Berangkat dari persoalan tersebut, welfare state berfungsi untuk mendistribusikan pendapatan bagi mereka yang tidak bekerja dan menanggung ongkos atas sarana reproduksi sosial yang umumnya dibebankan pada individu. Dengan demikian, ia tidak hanya berupaya untuk mengurangi kerentanan ekonomi yang dialami oleh individu akibat siklus hidup spesifik tetapi juga mengurangi ketimpangan ekonomi antara individu dan rumah tangga akibat perbedaan dalam komposisi keluarga atau anggota rumah tangga.
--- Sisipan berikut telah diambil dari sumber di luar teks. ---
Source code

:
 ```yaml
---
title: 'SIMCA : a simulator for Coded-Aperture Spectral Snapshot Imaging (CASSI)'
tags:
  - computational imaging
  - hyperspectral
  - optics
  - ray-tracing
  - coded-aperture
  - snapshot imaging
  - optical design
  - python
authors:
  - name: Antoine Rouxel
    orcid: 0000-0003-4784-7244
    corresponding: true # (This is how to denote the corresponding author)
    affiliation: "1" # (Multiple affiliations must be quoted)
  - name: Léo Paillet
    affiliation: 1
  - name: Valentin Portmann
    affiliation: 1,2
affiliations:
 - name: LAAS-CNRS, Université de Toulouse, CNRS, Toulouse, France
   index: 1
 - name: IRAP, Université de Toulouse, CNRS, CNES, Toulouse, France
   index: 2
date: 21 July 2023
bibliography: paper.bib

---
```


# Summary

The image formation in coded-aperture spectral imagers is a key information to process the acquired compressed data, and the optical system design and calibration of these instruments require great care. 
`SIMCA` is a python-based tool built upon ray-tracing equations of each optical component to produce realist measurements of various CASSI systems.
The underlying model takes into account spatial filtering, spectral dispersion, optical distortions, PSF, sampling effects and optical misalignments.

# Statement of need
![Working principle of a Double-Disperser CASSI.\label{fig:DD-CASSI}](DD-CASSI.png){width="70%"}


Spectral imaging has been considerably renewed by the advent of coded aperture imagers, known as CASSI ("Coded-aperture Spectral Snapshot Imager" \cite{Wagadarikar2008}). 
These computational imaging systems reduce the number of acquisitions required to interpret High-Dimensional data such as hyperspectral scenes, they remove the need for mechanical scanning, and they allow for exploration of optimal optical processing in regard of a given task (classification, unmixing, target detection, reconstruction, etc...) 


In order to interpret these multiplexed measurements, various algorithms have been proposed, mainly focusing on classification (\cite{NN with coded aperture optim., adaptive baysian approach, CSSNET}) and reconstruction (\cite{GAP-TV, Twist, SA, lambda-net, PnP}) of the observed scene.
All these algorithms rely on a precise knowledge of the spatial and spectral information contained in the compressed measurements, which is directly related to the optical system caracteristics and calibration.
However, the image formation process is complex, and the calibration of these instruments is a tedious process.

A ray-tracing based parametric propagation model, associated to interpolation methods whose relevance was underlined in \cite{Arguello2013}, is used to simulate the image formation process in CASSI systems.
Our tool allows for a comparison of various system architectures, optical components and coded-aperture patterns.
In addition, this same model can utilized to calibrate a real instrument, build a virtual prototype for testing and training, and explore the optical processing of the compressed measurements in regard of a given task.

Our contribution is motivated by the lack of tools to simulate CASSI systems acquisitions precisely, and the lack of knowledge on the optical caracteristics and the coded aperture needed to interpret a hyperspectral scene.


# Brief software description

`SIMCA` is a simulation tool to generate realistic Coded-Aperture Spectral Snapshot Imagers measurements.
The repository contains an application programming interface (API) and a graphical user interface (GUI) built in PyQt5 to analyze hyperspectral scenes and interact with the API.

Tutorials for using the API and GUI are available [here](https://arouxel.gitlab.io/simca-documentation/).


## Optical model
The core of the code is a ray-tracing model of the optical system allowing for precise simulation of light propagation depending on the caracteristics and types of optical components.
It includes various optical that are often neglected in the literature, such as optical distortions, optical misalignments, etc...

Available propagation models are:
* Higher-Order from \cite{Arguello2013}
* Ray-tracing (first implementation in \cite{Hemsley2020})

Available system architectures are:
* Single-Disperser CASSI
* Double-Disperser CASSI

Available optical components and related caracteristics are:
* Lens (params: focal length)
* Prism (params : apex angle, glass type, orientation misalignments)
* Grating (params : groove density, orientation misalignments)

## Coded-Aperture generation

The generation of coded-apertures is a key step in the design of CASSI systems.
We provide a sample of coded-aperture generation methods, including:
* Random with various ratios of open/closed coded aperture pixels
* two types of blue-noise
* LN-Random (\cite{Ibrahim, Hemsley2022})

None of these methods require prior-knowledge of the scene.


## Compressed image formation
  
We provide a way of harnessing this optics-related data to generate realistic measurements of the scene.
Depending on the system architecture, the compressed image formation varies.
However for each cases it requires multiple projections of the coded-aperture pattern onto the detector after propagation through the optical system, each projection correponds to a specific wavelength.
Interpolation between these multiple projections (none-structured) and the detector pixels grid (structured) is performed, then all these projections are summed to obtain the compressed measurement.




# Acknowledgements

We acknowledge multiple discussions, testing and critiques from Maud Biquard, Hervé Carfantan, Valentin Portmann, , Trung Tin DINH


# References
Konseptualisasi welfare state dalam tulisan ini, bagi saya, memudahkan perdebatan praktis dan politik dalam menilai karakter dari suatu institusi welfare state serta upaya pengembangannya secara lebih lanjut. Apakah ia telah menjalankan fungsi-fungsinya secara memadai? Komponen program apa saja yang perlu diubah atau ditambahkan agar ia mampu menjalankan fungsi-fungsinya dengan memadai? Komponen atau program seperti apa yang ingin diprioritaskan untuk didorong mengingat keterbatasan ekonomi atau politik yang ada? Bagaimana strategi politik atau kebijakan yang tepat untuk mendorong ekspansi welfare state?